▶ _To do_: Quote the entries below from the line with "包的描述文件。其内容形如" through the line with "Node.js 提供来丰富的api。几个主要的", both ends included, and only those lines.

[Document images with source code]
* * *

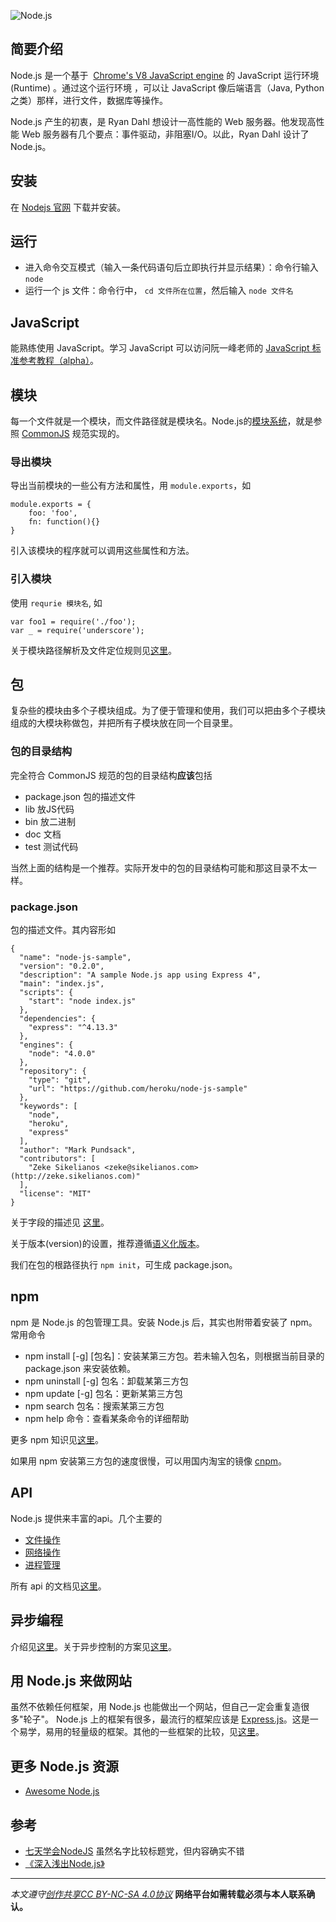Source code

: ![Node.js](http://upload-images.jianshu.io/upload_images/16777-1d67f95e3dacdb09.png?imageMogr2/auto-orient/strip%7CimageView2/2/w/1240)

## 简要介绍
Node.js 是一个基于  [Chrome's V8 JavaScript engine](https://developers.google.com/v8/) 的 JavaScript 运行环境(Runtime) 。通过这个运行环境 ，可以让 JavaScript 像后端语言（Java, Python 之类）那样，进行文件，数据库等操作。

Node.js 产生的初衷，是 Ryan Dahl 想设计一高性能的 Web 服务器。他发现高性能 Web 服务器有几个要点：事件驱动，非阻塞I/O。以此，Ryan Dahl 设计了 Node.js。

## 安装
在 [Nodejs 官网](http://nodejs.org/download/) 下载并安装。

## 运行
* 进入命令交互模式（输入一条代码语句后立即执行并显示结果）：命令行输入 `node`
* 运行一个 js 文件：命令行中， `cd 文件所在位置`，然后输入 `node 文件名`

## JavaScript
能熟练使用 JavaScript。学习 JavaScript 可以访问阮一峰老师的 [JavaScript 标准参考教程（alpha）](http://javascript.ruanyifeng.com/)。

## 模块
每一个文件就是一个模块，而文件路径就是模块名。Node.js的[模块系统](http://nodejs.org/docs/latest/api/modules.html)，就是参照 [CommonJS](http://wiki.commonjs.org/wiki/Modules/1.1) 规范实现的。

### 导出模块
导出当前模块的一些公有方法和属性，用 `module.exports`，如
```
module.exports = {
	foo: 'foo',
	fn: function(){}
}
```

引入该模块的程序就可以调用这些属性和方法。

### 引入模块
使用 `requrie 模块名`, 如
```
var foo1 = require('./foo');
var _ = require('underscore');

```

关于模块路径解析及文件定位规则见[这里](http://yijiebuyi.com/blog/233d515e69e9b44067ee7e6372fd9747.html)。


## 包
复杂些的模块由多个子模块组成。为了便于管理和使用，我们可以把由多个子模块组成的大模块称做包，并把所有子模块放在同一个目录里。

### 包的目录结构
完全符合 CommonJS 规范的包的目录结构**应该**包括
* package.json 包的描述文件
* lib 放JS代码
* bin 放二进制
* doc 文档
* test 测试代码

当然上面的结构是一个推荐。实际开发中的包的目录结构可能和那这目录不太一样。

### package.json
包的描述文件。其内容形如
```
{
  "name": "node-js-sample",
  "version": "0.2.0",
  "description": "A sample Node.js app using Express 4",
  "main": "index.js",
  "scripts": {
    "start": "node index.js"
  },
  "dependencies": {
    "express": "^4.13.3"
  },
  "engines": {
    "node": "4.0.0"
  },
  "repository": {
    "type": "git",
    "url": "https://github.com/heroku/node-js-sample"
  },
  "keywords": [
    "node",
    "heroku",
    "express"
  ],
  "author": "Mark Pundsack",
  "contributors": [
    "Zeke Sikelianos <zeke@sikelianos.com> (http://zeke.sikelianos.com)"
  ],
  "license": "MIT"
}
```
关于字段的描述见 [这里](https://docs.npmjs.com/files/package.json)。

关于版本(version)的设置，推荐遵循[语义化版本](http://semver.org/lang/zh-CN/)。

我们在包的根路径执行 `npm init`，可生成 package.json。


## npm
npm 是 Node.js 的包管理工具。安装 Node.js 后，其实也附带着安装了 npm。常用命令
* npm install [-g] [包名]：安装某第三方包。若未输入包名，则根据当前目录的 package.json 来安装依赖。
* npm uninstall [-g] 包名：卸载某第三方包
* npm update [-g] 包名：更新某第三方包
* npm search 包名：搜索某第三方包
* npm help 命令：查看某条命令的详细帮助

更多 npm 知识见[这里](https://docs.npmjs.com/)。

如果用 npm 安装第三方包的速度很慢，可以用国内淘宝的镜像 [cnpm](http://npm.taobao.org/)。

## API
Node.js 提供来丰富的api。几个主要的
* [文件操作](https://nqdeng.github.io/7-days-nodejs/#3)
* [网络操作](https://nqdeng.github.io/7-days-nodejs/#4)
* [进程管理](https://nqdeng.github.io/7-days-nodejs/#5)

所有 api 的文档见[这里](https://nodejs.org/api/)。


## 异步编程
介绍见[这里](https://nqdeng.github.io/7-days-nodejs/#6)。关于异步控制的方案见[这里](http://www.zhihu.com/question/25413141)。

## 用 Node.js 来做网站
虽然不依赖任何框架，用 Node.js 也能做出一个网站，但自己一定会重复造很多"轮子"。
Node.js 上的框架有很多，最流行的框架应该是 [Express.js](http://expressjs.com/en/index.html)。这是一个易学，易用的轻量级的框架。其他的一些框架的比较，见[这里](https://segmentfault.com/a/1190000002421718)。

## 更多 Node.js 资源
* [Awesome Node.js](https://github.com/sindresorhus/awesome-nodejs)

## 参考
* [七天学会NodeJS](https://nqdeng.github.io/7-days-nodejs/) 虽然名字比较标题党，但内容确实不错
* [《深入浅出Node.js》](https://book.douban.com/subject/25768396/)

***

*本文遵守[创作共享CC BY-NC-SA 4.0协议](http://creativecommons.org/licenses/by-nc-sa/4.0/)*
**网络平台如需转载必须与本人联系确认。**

* * *

▶ _Result below_:
包的描述文件。其内容形如
```
{
  "name": "node-js-sample",
  "version": "0.2.0",
  "description": "A sample Node.js app using Express 4",
  "main": "index.js",
  "scripts": {
    "start": "node index.js"
  },
  "dependencies": {
    "express": "^4.13.3"
  },
  "engines": {
    "node": "4.0.0"
  },
  "repository": {
    "type": "git",
    "url": "https://github.com/heroku/node-js-sample"
  },
  "keywords": [
    "node",
    "heroku",
    "express"
  ],
  "author": "Mark Pundsack",
  "contributors": [
    "Zeke Sikelianos <zeke@sikelianos.com> (http://zeke.sikelianos.com)"
  ],
  "license": "MIT"
}
```
关于字段的描述见 [这里](https://docs.npmjs.com/files/package.json)。

关于版本(version)的设置，推荐遵循[语义化版本](http://semver.org/lang/zh-CN/)。

我们在包的根路径执行 `npm init`，可生成 package.json。


## npm
npm 是 Node.js 的包管理工具。安装 Node.js 后，其实也附带着安装了 npm。常用命令
* npm install [-g] [包名]：安装某第三方包。若未输入包名，则根据当前目录的 package.json 来安装依赖。
* npm uninstall [-g] 包名：卸载某第三方包
* npm update [-g] 包名：更新某第三方包
* npm search 包名：搜索某第三方包
* npm help 命令：查看某条命令的详细帮助

更多 npm 知识见[这里](https://docs.npmjs.com/)。

如果用 npm 安装第三方包的速度很慢，可以用国内淘宝的镜像 [cnpm](http://npm.taobao.org/)。

## API
Node.js 提供来丰富的api。几个主要的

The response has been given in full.